Texas employed a two-TE set for much of the final 30 minutes, thwarting the free safety blitz which had given the Horns fits in the first half, thus allowing Vince more freedom of movement in the backfield and more time to throw. And, with Young often operating from under center and play actioning to the lone back (a new twist, according to Davis), it also got Thomas and Tweedie into space. The two TEs accounted for five second half receptions for 117 yards.

On the defensive side of the ball, Gene Chizik's guys went with more of a five-man "Bear" front to slow the Cowboys' runaway running game of the first half, to get more people around the football and to put pressure on erratic but (in the first half, at least) effective QB Al Pena. OSU running back Mike Hamilton finished with 194 yards rushing on 31 carries (6.3 per), and even with the defensive changes, 80 of those came after the break, but the timing of Hamilton's yards were far less damaging, partly because Texas was finally able to get sustained pressure on Pena, forcing the Cowboys into several long yardage situations. OSU managed 162 yards total offense (but no points) after the break and 402 for the game.

"We just didn't play good, there's no excuse," Chizik said of his unit's first half performance. "We just didn't play good at all, then we got things calmed down in the second half."

Brown said he wasn't surprised by the Cowboys' level of play, but UT's struggles over the first 30 minutes came as a shock to just about everyone else. In recent weeks, Texas destroyed the Big 12's top tier teams, both offensively and defensively, while Oklahoma State came in on a four-game skid, including blowout losses to Texas A&M and Iowa State.

But this worst vs. first match-up turned topsy-turvy early when the Cowboys, in a zero-zero game, completely suckered the Texas defense on a fourth-and-one near midfield. QB Pena faked a handoff into the line and tossed to a wide open D'Juan Woods, who had slipped past UT's stacked, 11-man line, for a 49-yard catch-and-run touchdown.

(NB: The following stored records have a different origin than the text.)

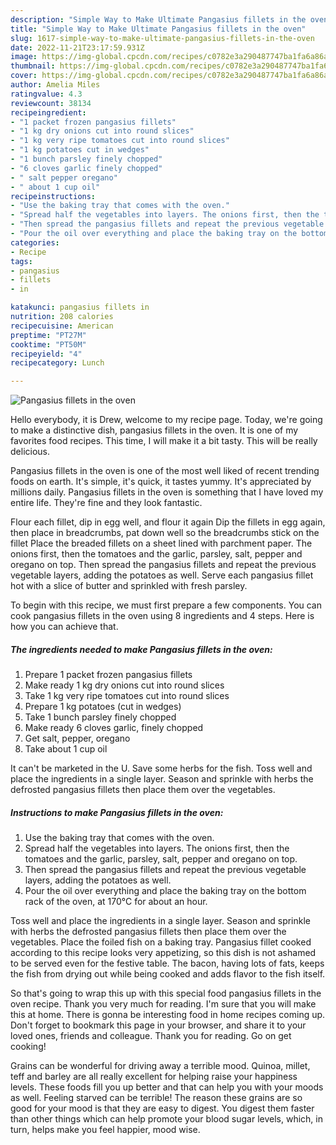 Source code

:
 ```yaml
---
description: "Simple Way to Make Ultimate Pangasius fillets in the oven"
title: "Simple Way to Make Ultimate Pangasius fillets in the oven"
slug: 1617-simple-way-to-make-ultimate-pangasius-fillets-in-the-oven
date: 2022-11-21T23:17:59.931Z
image: https://img-global.cpcdn.com/recipes/c0782e3a290487747ba1fa6a86aedd55/751x532cq70/pangasius-fillets-in-the-oven-recipe-main-photo.jpg
thumbnail: https://img-global.cpcdn.com/recipes/c0782e3a290487747ba1fa6a86aedd55/751x532cq70/pangasius-fillets-in-the-oven-recipe-main-photo.jpg
cover: https://img-global.cpcdn.com/recipes/c0782e3a290487747ba1fa6a86aedd55/751x532cq70/pangasius-fillets-in-the-oven-recipe-main-photo.jpg
author: Amelia Miles
ratingvalue: 4.3
reviewcount: 38134
recipeingredient:
- "1 packet frozen pangasius fillets"
- "1 kg dry onions cut into round slices"
- "1 kg very ripe tomatoes cut into round slices"
- "1 kg potatoes cut in wedges"
- "1 bunch parsley finely chopped"
- "6 cloves garlic finely chopped"
- " salt pepper oregano"
- " about 1 cup oil"
recipeinstructions:
- "Use the baking tray that comes with the oven."
- "Spread half the vegetables into layers. The onions first, then the tomatoes and the garlic, parsley, salt, pepper and oregano on top."
- "Then spread the pangasius fillets and repeat the previous vegetable layers, adding the potatoes as well."
- "Pour the oil over everything and place the baking tray on the bottom rack of the oven, at 170°C for about an hour."
categories:
- Recipe
tags:
- pangasius
- fillets
- in

katakunci: pangasius fillets in 
nutrition: 208 calories
recipecuisine: American
preptime: "PT27M"
cooktime: "PT50M"
recipeyield: "4"
recipecategory: Lunch

---
```



![Pangasius fillets in the oven](https://img-global.cpcdn.com/recipes/c0782e3a290487747ba1fa6a86aedd55/751x532cq70/pangasius-fillets-in-the-oven-recipe-main-photo.jpg)

Hello everybody, it is Drew, welcome to my recipe page. Today, we're going to make a distinctive dish, pangasius fillets in the oven. It is one of my favorites food recipes. This time, I will make it a bit tasty. This will be really delicious.

Pangasius fillets in the oven is one of the most well liked of recent trending foods on earth. It's simple, it's quick, it tastes yummy. It's appreciated by millions daily. Pangasius fillets in the oven is something that I have loved my entire life. They're fine and they look fantastic.

Flour each fillet, dip in egg well, and flour it again Dip the fillets in egg again, then place in breadcrumbs, pat down well so the breadcrumbs stick on the fillet Place the breaded fillets on a sheet lined with parchment paper. The onions first, then the tomatoes and the garlic, parsley, salt, pepper and oregano on top. Then spread the pangasius fillets and repeat the previous vegetable layers, adding the potatoes as well. Serve each pangasius fillet hot with a slice of butter and sprinkled with fresh parsley.


To begin with this recipe, we must first prepare a few components. You can cook pangasius fillets in the oven using 8 ingredients and 4 steps. Here is how you can achieve that.

<!--inarticleads1-->

##### The ingredients needed to make Pangasius fillets in the oven:

1. Prepare 1 packet frozen pangasius fillets
1. Make ready 1 kg dry onions cut into round slices
1. Take 1 kg very ripe tomatoes cut into round slices
1. Prepare 1 kg potatoes (cut in wedges)
1. Take 1 bunch parsley finely chopped
1. Make ready 6 cloves garlic, finely chopped
1. Get  salt, pepper, oregano
1. Take  about 1 cup oil


It can&#39;t be marketed in the U. Save some herbs for the fish. Toss well and place the ingredients in a single layer. Season and sprinkle with herbs the defrosted pangasius fillets then place them over the vegetables. 

<!--inarticleads2-->

##### Instructions to make Pangasius fillets in the oven:

1. Use the baking tray that comes with the oven.
1. Spread half the vegetables into layers. The onions first, then the tomatoes and the garlic, parsley, salt, pepper and oregano on top.
1. Then spread the pangasius fillets and repeat the previous vegetable layers, adding the potatoes as well.
1. Pour the oil over everything and place the baking tray on the bottom rack of the oven, at 170°C for about an hour.


Toss well and place the ingredients in a single layer. Season and sprinkle with herbs the defrosted pangasius fillets then place them over the vegetables. Place the foiled fish on a baking tray. Pangasius fillet cooked according to this recipe looks very appetizing, so this dish is not ashamed to be served even for the festive table. The bacon, having lots of fats, keeps the fish from drying out while being cooked and adds flavor to the fish itself. 

So that's going to wrap this up with this special food pangasius fillets in the oven recipe. Thank you very much for reading. I'm sure that you will make this at home. There is gonna be interesting food in home recipes coming up. Don't forget to bookmark this page in your browser, and share it to your loved ones, friends and colleague. Thank you for reading. Go on get cooking!

Grains can be wonderful for driving away a terrible mood. Quinoa, millet, teff and barley are all really excellent for helping raise your happiness levels. These foods fill you up better and that can help you with your moods as well. Feeling starved can be terrible! The reason these grains are so good for your mood is that they are easy to digest. You digest them faster than other things which can help promote your blood sugar levels, which, in turn, helps make you feel happier, mood wise.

But after two weeks of watching Pena turn the ball over, and over, and over in the passing game, and after two near picks by the Horns on OSU's first series, the Cowboy coaches obviously developed a new strategy: run, and run, and run some more. Out of 20 first quarter offensive plays, Pena went to the air just four times, completing two, and most importantly for OSU, none to the guys in the white jerseys. In the second quarter, he matched those first quarter totals, including an even more improbable Woods' TD.

Following a Vince Young fumble recovered by OSU at the Texas 29, Pena misfired over the middle just inside the 20, but the ball ricocheted off of Longhorn SS Michael Huff and into the arms of Woods, in a full sprint, who took it into the end zone to put Oklahoma State on top 28-9.

At that point, Young said talk on the sideline was "Here we go again." But thanks to the ever more amazing exploits of the Texas QB, in the second half the talk turned to, well, "Here we go again!"